[Records from a data collection]

☆ ☆ ☆ ☆ ☆ ☆ ☆

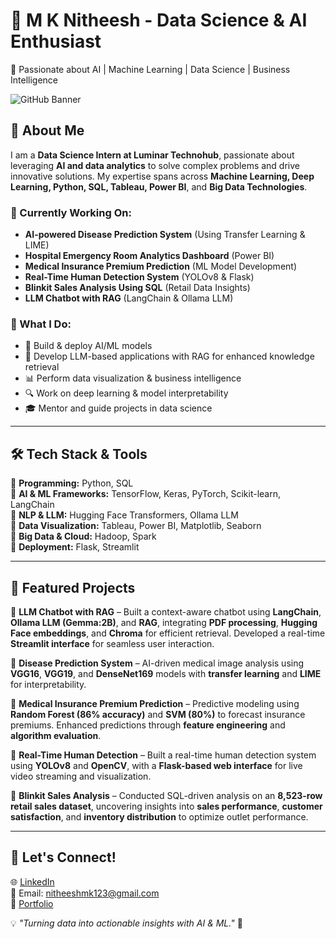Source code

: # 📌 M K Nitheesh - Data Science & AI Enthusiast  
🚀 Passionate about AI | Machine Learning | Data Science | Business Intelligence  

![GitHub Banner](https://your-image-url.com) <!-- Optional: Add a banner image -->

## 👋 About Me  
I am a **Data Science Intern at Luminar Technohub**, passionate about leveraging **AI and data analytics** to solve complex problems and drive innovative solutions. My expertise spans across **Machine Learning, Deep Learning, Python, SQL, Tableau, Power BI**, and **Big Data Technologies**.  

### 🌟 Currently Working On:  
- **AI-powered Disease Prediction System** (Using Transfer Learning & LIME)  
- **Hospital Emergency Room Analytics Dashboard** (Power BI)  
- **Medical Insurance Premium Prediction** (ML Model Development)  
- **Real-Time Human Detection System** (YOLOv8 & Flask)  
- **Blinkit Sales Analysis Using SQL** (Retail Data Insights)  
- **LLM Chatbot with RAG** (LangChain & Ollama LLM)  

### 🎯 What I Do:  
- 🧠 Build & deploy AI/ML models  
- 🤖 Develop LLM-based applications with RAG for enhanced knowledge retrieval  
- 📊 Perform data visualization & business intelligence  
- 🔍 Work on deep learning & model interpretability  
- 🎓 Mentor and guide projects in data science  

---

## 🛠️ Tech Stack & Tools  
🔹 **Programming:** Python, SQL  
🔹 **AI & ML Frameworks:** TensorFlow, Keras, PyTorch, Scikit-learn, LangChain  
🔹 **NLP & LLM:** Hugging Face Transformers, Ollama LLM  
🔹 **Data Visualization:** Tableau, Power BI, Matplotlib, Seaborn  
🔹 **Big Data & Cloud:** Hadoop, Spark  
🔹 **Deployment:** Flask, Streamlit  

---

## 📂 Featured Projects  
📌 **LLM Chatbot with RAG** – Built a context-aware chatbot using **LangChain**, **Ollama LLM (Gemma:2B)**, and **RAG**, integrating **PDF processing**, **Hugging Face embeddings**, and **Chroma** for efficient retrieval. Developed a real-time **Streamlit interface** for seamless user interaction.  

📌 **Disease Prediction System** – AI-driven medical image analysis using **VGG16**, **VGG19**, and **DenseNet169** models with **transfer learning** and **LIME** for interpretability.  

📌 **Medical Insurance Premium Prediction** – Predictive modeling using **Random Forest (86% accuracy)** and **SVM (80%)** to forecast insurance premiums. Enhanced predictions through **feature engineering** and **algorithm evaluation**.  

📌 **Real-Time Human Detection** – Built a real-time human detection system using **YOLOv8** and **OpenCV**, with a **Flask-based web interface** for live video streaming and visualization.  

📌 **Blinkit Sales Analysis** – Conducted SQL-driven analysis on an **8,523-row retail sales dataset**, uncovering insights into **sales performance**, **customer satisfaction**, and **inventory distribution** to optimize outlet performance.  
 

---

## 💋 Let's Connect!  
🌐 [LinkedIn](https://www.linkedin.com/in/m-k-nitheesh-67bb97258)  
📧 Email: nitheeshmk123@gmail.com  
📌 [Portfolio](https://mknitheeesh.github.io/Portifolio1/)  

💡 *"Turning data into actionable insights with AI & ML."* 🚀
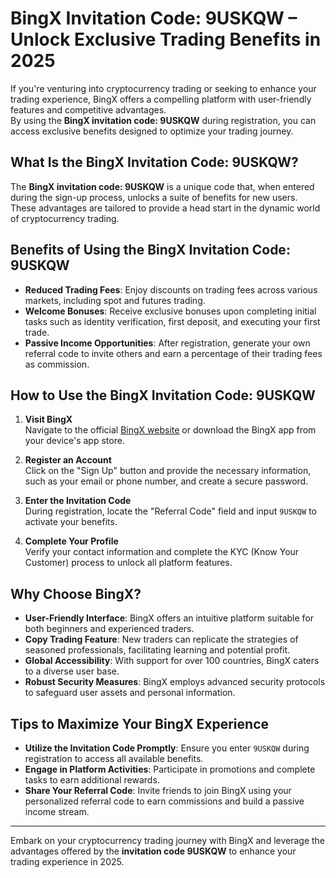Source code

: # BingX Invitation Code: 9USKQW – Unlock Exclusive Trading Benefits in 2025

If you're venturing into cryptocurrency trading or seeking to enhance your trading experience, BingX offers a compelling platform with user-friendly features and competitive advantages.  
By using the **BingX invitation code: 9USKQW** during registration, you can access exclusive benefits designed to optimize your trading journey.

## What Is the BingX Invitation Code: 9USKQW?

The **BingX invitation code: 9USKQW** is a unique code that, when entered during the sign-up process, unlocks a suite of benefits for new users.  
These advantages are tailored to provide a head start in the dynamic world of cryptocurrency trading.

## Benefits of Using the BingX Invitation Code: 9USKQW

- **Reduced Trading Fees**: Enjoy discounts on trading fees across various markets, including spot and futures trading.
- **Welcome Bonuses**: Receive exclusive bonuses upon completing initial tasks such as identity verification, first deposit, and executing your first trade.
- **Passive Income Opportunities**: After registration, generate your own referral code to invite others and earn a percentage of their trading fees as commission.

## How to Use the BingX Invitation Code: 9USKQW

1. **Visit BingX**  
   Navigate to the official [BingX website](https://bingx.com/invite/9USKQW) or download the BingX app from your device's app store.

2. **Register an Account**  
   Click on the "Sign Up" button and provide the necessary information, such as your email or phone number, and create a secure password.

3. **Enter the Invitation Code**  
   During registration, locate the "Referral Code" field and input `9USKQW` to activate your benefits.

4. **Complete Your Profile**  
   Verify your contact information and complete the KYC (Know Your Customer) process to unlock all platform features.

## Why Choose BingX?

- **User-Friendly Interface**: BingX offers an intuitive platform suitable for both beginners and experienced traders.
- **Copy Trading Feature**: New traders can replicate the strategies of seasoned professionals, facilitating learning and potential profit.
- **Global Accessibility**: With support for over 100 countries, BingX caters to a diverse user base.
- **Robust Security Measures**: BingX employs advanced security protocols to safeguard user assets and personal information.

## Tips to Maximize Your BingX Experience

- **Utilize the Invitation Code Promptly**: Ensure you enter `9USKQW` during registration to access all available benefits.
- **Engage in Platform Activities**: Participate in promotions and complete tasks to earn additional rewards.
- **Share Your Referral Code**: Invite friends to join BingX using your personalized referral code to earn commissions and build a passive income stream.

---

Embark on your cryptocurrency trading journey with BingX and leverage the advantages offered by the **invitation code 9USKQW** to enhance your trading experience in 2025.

☆ ☆ ☆ ☆ ☆ ☆ ☆

**Work instruction**. Please restate the entries word for word. Skip the pictures.

**Worked solution**.
Source code

: # 📌 M K Nitheesh - Data Science & AI Enthusiast  
🚀 Passionate about AI | Machine Learning | Data Science | Business Intelligence  

![GitHub Banner](https://your-image-url.com) <!-- Optional: Add a banner image -->

## 👋 About Me  
I am a **Data Science Intern at Luminar Technohub**, passionate about leveraging **AI and data analytics** to solve complex problems and drive innovative solutions. My expertise spans across **Machine Learning, Deep Learning, Python, SQL, Tableau, Power BI**, and **Big Data Technologies**.  

### 🌟 Currently Working On:  
- **AI-powered Disease Prediction System** (Using Transfer Learning & LIME)  
- **Hospital Emergency Room Analytics Dashboard** (Power BI)  
- **Medical Insurance Premium Prediction** (ML Model Development)  
- **Real-Time Human Detection System** (YOLOv8 & Flask)  
- **Blinkit Sales Analysis Using SQL** (Retail Data Insights)  
- **LLM Chatbot with RAG** (LangChain & Ollama LLM)  

### 🎯 What I Do:  
- 🧠 Build & deploy AI/ML models  
- 🤖 Develop LLM-based applications with RAG for enhanced knowledge retrieval  
- 📊 Perform data visualization & business intelligence  
- 🔍 Work on deep learning & model interpretability  
- 🎓 Mentor and guide projects in data science  

---

## 🛠️ Tech Stack & Tools  
🔹 **Programming:** Python, SQL  
🔹 **AI & ML Frameworks:** TensorFlow, Keras, PyTorch, Scikit-learn, LangChain  
🔹 **NLP & LLM:** Hugging Face Transformers, Ollama LLM  
🔹 **Data Visualization:** Tableau, Power BI, Matplotlib, Seaborn  
🔹 **Big Data & Cloud:** Hadoop, Spark  
🔹 **Deployment:** Flask, Streamlit  

---

## 📂 Featured Projects  
📌 **LLM Chatbot with RAG** – Built a context-aware chatbot using **LangChain**, **Ollama LLM (Gemma:2B)**, and **RAG**, integrating **PDF processing**, **Hugging Face embeddings**, and **Chroma** for efficient retrieval. Developed a real-time **Streamlit interface** for seamless user interaction.  

📌 **Disease Prediction System** – AI-driven medical image analysis using **VGG16**, **VGG19**, and **DenseNet169** models with **transfer learning** and **LIME** for interpretability.  

📌 **Medical Insurance Premium Prediction** – Predictive modeling using **Random Forest (86% accuracy)** and **SVM (80%)** to forecast insurance premiums. Enhanced predictions through **feature engineering** and **algorithm evaluation**.  

📌 **Real-Time Human Detection** – Built a real-time human detection system using **YOLOv8** and **OpenCV**, with a **Flask-based web interface** for live video streaming and visualization.  

📌 **Blinkit Sales Analysis** – Conducted SQL-driven analysis on an **8,523-row retail sales dataset**, uncovering insights into **sales performance**, **customer satisfaction**, and **inventory distribution** to optimize outlet performance.  
 

---

## 💋 Let's Connect!  
🌐 [LinkedIn](https://www.linkedin.com/in/m-k-nitheesh-67bb97258)  
📧 Email: nitheeshmk123@gmail.com  
📌 [Portfolio](https://mknitheeesh.github.io/Portifolio1/)  

💡 *"Turning data into actionable insights with AI & ML."* 🚀
Source code

: # BingX Invitation Code: 9USKQW – Unlock Exclusive Trading Benefits in 2025

If you're venturing into cryptocurrency trading or seeking to enhance your trading experience, BingX offers a compelling platform with user-friendly features and competitive advantages.  
By using the **BingX invitation code: 9USKQW** during registration, you can access exclusive benefits designed to optimize your trading journey.

## What Is the BingX Invitation Code: 9USKQW?

The **BingX invitation code: 9USKQW** is a unique code that, when entered during the sign-up process, unlocks a suite of benefits for new users.  
These advantages are tailored to provide a head start in the dynamic world of cryptocurrency trading.

## Benefits of Using the BingX Invitation Code: 9USKQW

- **Reduced Trading Fees**: Enjoy discounts on trading fees across various markets, including spot and futures trading.
- **Welcome Bonuses**: Receive exclusive bonuses upon completing initial tasks such as identity verification, first deposit, and executing your first trade.
- **Passive Income Opportunities**: After registration, generate your own referral code to invite others and earn a percentage of their trading fees as commission.

## How to Use the BingX Invitation Code: 9USKQW

1. **Visit BingX**  
   Navigate to the official [BingX website](https://bingx.com/invite/9USKQW) or download the BingX app from your device's app store.

2. **Register an Account**  
   Click on the "Sign Up" button and provide the necessary information, such as your email or phone number, and create a secure password.

3. **Enter the Invitation Code**  
   During registration, locate the "Referral Code" field and input `9USKQW` to activate your benefits.

4. **Complete Your Profile**  
   Verify your contact information and complete the KYC (Know Your Customer) process to unlock all platform features.

## Why Choose BingX?

- **User-Friendly Interface**: BingX offers an intuitive platform suitable for both beginners and experienced traders.
- **Copy Trading Feature**: New traders can replicate the strategies of seasoned professionals, facilitating learning and potential profit.
- **Global Accessibility**: With support for over 100 countries, BingX caters to a diverse user base.
- **Robust Security Measures**: BingX employs advanced security protocols to safeguard user assets and personal information.

## Tips to Maximize Your BingX Experience

- **Utilize the Invitation Code Promptly**: Ensure you enter `9USKQW` during registration to access all available benefits.
- **Engage in Platform Activities**: Participate in promotions and complete tasks to earn additional rewards.
- **Share Your Referral Code**: Invite friends to join BingX using your personalized referral code to earn commissions and build a passive income stream.

---

Embark on your cryptocurrency trading journey with BingX and leverage the advantages offered by the **invitation code 9USKQW** to enhance your trading experience in 2025.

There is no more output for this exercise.